(Data items)
----------------------------------------
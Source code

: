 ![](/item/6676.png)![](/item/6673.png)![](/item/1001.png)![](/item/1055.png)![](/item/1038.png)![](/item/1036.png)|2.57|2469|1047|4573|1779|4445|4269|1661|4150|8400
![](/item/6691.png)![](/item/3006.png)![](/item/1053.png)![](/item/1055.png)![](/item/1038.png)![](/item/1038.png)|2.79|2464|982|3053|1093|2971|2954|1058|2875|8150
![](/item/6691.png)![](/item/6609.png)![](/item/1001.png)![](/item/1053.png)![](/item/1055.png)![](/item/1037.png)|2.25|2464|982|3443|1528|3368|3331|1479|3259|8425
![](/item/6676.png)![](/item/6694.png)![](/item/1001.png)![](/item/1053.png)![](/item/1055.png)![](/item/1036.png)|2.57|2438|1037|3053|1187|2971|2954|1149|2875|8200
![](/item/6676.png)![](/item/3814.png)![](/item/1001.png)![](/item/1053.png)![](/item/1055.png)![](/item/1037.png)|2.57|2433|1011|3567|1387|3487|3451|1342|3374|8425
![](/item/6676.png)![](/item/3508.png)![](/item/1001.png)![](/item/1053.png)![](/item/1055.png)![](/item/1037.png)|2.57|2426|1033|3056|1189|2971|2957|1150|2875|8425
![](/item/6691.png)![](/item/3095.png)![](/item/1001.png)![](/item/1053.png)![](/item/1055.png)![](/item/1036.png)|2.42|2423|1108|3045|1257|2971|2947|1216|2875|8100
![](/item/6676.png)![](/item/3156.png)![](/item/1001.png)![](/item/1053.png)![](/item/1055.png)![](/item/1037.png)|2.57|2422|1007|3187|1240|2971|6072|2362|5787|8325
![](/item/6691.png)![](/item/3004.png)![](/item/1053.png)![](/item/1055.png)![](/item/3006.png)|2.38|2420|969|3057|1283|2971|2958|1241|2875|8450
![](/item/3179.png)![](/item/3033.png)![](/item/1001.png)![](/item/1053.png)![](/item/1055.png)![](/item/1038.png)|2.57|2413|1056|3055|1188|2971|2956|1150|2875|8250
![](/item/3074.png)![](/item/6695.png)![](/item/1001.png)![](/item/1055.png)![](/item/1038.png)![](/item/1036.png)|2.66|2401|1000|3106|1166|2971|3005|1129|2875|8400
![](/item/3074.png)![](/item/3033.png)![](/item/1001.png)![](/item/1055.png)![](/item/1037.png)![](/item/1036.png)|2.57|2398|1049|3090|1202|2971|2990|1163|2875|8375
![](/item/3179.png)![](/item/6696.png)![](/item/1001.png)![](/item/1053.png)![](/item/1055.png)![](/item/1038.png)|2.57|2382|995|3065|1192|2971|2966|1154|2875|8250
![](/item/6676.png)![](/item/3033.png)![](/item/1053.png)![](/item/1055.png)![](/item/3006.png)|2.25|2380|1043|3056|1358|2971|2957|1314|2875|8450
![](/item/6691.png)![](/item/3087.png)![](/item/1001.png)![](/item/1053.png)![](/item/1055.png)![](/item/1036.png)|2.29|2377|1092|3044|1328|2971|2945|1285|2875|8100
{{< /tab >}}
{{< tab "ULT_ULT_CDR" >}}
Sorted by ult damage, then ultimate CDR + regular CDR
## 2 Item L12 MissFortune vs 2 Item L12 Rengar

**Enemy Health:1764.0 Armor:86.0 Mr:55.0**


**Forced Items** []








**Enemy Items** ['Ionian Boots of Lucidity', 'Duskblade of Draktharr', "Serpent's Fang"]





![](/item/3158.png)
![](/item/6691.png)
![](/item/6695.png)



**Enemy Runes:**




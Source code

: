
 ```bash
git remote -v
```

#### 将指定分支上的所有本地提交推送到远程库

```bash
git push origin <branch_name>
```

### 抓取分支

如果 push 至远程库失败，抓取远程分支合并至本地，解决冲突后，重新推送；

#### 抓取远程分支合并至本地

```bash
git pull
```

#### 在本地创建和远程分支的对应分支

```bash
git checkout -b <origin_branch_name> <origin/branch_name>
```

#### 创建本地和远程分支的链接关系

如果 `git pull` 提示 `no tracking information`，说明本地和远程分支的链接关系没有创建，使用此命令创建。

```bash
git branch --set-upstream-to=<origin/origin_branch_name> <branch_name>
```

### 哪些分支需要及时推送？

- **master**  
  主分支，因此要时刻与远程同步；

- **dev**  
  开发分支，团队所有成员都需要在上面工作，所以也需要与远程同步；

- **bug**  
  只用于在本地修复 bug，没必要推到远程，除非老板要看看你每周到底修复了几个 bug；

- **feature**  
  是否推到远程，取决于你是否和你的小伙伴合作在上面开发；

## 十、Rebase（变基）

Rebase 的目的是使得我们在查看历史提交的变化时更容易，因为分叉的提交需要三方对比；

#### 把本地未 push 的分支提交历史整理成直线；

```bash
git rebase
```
----------------------------------------
__PROBLEM TO WORK ON__
Scan the data above and report each line in which "pull" is present.

__EXERCISE RESULT__
git pull
如果 `git pull` 提示 `no tracking information`，说明本地和远程分支的链接关系没有创建，使用此命令创建。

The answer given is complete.